Le livre s’intitule « Petites flâneries d’art », à l’enseigne des éditions Fata Morgana. Il opère une sélection d’articles que Apollinaire livrait à différentes revues afin de faire bouillir la marmite au propre comme au figuré. On y trouve tout ce qui pouvait frapper la fantaisie et l’imagination du poète, comme l’art du vitrail au 19e siècle ou encore « Le socialisme et l’art », article dans lequel Apollinaire mentionne incidemment Marcel Sembat. Un nom qui évoque davantage une station de métro à Boulogne-Billancourt, achevée en 1934. Apollinaire parle de Marcel Sembat comme d’un socialiste doté d’un esprit libre, mais en fin d’ouvrage on apprend surtout que ce sous-secrétaire d’État dans le gouvernement Poincaré, fut à la Chambre des députés, lors d’une séance en 1912, un ardent défenseur du cubisme. Ce que ne manqua pas de remarquer Apollinaire. Et cette info vient définitivement changer notre perception de cette banale bouche de métro.
Ce recueil est un séduisant fourre-tout qui montre bien que l’échotier Apollinaire faisait de toute matière sa pitance, comme par exemple l’École des Beaux-Arts de Tananarive à Madagascar. Et il s’intéressa aussi aux Toulouse-Lautrec du docteur Billard dont les confidences dans le journal l’Éclair l’avaient interpellé. Comme quoi il prenait parfois soin de citer ses sources ce qui n’est pas si courant. Toujours est-il que visiblement amusé, Apollinaire raconte l’histoire de cet homme qui possédait 87 tableaux de Toulouse-Lautrec. Lesquels tableaux traînaient dans l’atelier de l’artiste après sa mort. Le docteur les avait trouvés en l’état après avoir succédé au peintre comme locataire des lieux. Des toiles, il fit des torchons. Des châssis, il fit des coffrets. Mais sa bonne en sauva quelques uns et cet inconséquent docteur Billard, se demandait dans l’Éclair si un Toulouse-Lautrec entré au Louvre n’était pas, précisément, un de ceux sauvés par sa domestique. Le journaliste n’en rapporta pas plus.

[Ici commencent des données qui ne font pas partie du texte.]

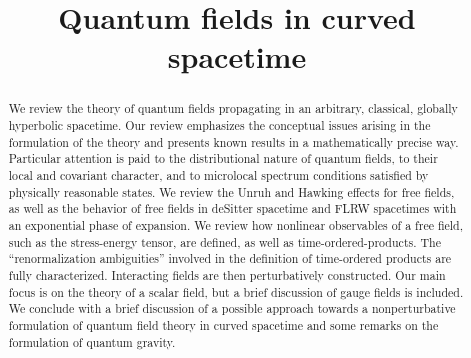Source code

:\documentclass[12pt]{article}
\theoremstyle{plain}
\theoremstyle{definition}
\begin{document}
%



\title{Quantum fields in curved spacetime}





\maketitle
\begin{abstract}

We review the theory of quantum fields propagating in an arbitrary, classical, globally hyperbolic spacetime. Our review emphasizes the conceptual issues arising in the formulation of the theory and presents known results in a mathematically precise way. Particular attention is paid to the distributional nature of quantum fields, to their local and covariant character, and to microlocal spectrum conditions satisfied by physically reasonable states. We review the Unruh and Hawking effects for free fields, as well as the behavior of free fields in deSitter spacetime and FLRW spacetimes with an exponential phase of expansion. We review how nonlinear observables of a free field, such as the stress-energy tensor, are defined, as well as time-ordered-products. The ``renormalization ambiguities'' involved in the definition of time-ordered products are fully characterized. Interacting fields are then perturbatively constructed. Our main focus is on the theory of a scalar field, but a brief discussion of gauge fields is included. We conclude with a brief discussion of a possible approach towards a nonperturbative formulation of quantum field theory in curved spacetime and some remarks on the formulation of quantum gravity.


\end{abstract}
\end{document}
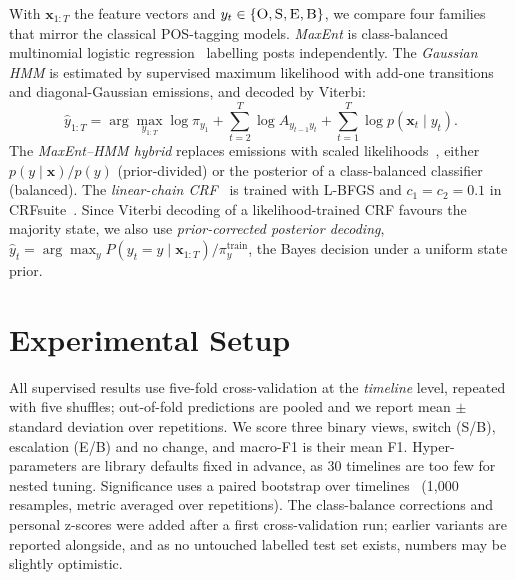 \documentclass[conference]{IEEEtran}
\newcommand{\state}[1]{\textsc{#1}}
\begin{document}
With $\mathbf{x}_{1:T}$ the feature vectors and $y_t \in \{\state{O},\state{S},\state{E},\state{B}\}$, we compare four families that mirror the classical POS-tagging models. \emph{MaxEnt} is class-balanced multinomial logistic regression~\cite{berger1996maximum} labelling posts independently. The \emph{Gaussian HMM} is estimated by supervised maximum likelihood with add-one transitions and diagonal-Gaussian emissions, and decoded by Viterbi:
\begin{equation}
\hat{y}_{1:T} = \arg\max_{y_{1:T}} \log \pi_{y_1} + \sum_{t=2}^{T} \log A_{y_{t-1} y_t} + \sum_{t=1}^{T} \log p(\mathbf{x}_t \mid y_t).
\end{equation}
The \emph{MaxEnt--HMM hybrid} replaces emissions with scaled likelihoods~\cite{bourlard1994connectionist}, either $p(y \mid \mathbf{x})/p(y)$ (prior-divided) or the posterior of a class-balanced classifier (balanced). The \emph{linear-chain CRF}~\cite{lafferty2001conditional} is trained with L-BFGS and $c_1 = c_2 = 0.1$ in CRFsuite~\cite{okazaki2007crfsuite}. Since Viterbi decoding of a likelihood-trained CRF favours the majority state, we also use \emph{prior-corrected posterior decoding}, $\hat{y}_t = \arg\max_y P(y_t = y \mid \mathbf{x}_{1:T}) / \pi^{\text{train}}_y$, the Bayes decision under a uniform state prior.

\section{Experimental Setup}

All supervised results use five-fold cross-validation at the \emph{timeline} level, repeated with five shuffles; out-of-fold predictions are pooled and we report mean $\pm$ standard deviation over repetitions. We score three binary views, switch (\state{S}/\state{B}), escalation (\state{E}/\state{B}) and no change, and macro-F1 is their mean F1. Hyper-parameters are library defaults fixed in advance, as 30 timelines are too few for nested tuning. Significance uses a paired bootstrap over timelines~\cite{bergkirkpatrick2012empirical} (1,000 resamples, metric averaged over repetitions). The class-balance corrections and personal z-scores were added after a first cross-validation run; earlier variants are reported alongside, and as no untouched labelled test set exists, numbers may be slightly optimistic.

\end{document}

Apollinaire disposait selon toute apparence d’une liberté totale d’écriture. Latitude qu’il devait sans doute à une notoriété qui montait en flèche. Ce qui lui a permis de rédiger un jour cette nouvelle humoristique en direction de deux de ses amis: « Le peintre du Pont de Chatou, Maurice de Vlaminck et M. Henry Kahnweiler partiront dimanche sur leur voilier, le Saint-Matorel, qui tire son nom des ouvrages de Max Jacob. Cette importante croisière s’effectuera entre Bougival et le pont de Suresnes. Le soir, si la tempête n’a point détruit le vaisseau et son équipage, Maurice de Vlaminck ira voir les ballets russes en compagnie de la jeune peintresse Madeleine Berly qui va exécuter une série de peintures vivement colorées, inspirées par ces lyriques mouvements de la Karsaniva, de Michel Fokine et de Léonide Massine ». Cette dernière précision permet de dater ce petit texte en 1909 puisque la première des ballets eut lieu au théâtre du Châtelet en mai de la même année.
À l’occasion Apollinaire ne manquait pas de faire la promotion des Soirées de Paris et notamment le dernier numéro, celui de juillet-août 1914, lequel comprenait en autres richesses des portraits signés Marius de Zayas (Vollard, Picabia, Stieglitz, Apollinaire…) dont on ne se lasse pas depuis la reparution des Soirées en 2010, de souligner le talent.
PHB
« Petites flâneries d’art » par Guillaume Apollinaire, « retrouvés, annotés et préfacés » par Pierre Caizergue. Éditions Fata Morgana (1980)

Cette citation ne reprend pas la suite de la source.